Nadchodzący tydzień będzie ważny dla średnioterminowych prognoz. Jeśli indeksy zdołają pokonać przejściową słabość i znów pójdą w górę, do zakupów może przyłączyć się wreszcie większa liczba inwestorów, dziś wyczekujących na rozwój wypadków w bezpiecznej odległości od parkietu. Ale nawet zakładając taki właśnie przebieg wydarzeń można mieć pewność, że sukcesy nie przyjdą łatwo. Bo choć tydzień na giełdzie inwestorzy zakończyli w nie najgorszych nastrojach, to kolejne dni z pewnością upłyną pod znakiem męczącej zmienności cen akcji.

W piątek pewną nerwowość wprowadziły dane z amerykańskiego rynku pracy, które były bardzo złe: w sektorze pozarolniczym ubyło 80 tys. miejsc pracy wobec oczekiwanych 60 tys., zaś bezrobocie wzrosło i sięgnęło 5,1 proc. w marcu. To już niemal ostateczne potwierdzenie recesji w USA, jednej z największych gospodarek świata (generuje 20 proc. światowego handlu i jest głównym rynkiem zbytu dla wielu światowych potęg gospodarczych, np. Chin).

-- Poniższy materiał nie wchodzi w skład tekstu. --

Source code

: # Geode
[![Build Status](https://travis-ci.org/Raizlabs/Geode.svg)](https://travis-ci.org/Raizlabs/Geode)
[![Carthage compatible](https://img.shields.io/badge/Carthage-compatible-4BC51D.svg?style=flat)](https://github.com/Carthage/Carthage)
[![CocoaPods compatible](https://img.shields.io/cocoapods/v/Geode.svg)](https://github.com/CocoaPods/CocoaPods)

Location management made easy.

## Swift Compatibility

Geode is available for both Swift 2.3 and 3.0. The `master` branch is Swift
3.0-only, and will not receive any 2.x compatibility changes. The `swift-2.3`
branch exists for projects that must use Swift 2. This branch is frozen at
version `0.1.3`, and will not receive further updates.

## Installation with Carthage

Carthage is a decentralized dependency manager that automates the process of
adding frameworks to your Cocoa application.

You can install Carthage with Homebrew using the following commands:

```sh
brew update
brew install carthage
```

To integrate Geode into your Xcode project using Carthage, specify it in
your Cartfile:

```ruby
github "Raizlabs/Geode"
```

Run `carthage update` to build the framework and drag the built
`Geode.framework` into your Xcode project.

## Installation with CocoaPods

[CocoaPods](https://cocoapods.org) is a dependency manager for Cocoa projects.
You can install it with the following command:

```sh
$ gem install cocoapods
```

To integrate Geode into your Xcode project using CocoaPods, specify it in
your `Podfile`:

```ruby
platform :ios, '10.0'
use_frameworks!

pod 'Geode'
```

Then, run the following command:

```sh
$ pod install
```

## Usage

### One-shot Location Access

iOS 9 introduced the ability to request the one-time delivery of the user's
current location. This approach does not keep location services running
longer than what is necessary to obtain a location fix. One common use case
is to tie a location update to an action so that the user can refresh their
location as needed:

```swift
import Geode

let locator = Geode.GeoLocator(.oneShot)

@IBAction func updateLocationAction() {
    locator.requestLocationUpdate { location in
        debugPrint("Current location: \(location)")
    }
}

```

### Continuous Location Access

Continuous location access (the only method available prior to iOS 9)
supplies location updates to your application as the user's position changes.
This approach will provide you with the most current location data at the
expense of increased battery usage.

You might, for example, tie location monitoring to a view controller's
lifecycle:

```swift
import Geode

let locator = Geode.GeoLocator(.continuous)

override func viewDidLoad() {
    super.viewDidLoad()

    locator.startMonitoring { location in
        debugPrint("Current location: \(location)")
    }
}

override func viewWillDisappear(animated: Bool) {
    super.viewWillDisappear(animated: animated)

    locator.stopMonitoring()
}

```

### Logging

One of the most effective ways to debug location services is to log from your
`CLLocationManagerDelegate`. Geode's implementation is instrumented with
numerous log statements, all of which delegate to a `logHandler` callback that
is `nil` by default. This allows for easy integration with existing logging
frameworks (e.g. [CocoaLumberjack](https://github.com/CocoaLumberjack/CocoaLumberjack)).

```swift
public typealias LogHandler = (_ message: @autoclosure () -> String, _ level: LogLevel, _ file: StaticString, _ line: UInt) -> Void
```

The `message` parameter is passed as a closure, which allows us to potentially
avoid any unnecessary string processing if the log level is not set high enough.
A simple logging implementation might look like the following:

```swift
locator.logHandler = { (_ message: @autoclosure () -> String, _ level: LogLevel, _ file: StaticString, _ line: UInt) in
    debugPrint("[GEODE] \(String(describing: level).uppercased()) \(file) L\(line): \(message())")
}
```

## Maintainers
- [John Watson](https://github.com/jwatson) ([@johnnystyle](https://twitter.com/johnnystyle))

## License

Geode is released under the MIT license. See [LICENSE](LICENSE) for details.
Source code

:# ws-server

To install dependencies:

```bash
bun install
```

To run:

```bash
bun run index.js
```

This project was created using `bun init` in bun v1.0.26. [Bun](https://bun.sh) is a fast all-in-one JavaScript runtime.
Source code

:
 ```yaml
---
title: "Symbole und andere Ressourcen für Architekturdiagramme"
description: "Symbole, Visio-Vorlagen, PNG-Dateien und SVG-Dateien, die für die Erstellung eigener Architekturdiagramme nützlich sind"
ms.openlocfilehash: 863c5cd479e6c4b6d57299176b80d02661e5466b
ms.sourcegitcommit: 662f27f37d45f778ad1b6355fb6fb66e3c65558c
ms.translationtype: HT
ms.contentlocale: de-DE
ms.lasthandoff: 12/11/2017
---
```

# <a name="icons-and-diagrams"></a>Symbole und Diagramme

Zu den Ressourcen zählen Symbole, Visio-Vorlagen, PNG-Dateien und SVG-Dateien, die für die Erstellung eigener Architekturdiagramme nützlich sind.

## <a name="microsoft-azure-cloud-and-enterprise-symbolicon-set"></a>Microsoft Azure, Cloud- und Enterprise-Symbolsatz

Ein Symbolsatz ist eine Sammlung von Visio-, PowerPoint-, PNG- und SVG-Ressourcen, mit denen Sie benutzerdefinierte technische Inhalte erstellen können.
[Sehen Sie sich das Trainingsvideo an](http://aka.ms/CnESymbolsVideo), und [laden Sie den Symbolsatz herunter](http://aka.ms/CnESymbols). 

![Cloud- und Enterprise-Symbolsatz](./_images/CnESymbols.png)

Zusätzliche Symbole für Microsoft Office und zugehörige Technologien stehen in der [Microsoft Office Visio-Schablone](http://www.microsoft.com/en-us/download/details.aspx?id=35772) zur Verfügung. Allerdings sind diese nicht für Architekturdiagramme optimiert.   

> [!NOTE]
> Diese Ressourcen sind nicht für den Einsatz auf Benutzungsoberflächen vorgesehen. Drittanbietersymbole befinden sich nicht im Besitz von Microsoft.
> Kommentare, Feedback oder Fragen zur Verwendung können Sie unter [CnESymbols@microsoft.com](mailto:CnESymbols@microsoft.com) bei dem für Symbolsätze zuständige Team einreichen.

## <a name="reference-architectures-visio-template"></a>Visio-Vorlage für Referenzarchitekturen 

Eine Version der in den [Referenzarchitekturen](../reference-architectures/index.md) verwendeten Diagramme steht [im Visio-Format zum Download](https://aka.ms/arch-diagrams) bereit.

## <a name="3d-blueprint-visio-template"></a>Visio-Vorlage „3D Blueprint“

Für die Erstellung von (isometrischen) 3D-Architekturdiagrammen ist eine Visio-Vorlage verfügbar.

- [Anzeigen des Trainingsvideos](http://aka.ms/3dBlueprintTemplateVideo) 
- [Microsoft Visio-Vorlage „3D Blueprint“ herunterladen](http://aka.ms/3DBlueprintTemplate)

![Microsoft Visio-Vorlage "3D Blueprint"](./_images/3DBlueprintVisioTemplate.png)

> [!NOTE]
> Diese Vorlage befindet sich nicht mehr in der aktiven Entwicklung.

Dodatkowo rozpoczyna się w USA sezon publikacji wyników finansowych spółek za pierwszy kwartał. Mogą być one znacznie gorsze od oczekiwań i trudno będzie znaleźć w inwestorach pokłady optymizmu. Jeśli polscy inwestorzy w nadchodzącym tygodniu przejmą się stanem amerykańskiej gospodarki, to w najbliższych dniach WIG20 będzie poruszał się w męczącym trendzie horyzontalnym w przedziale 2800 -3100 pkt.

Na szczęście wbrew oczekiwaniom piątkowa sesja w Ameryce nie przyniosła zbyt dużych emocji, a złe informacje z rynku pracy inwestorzy po prostu puścili mimo uszu. Może więc, na przekór wszystkiemu, będziemy mieli dobry początek tygodnia na europejskich giełdach?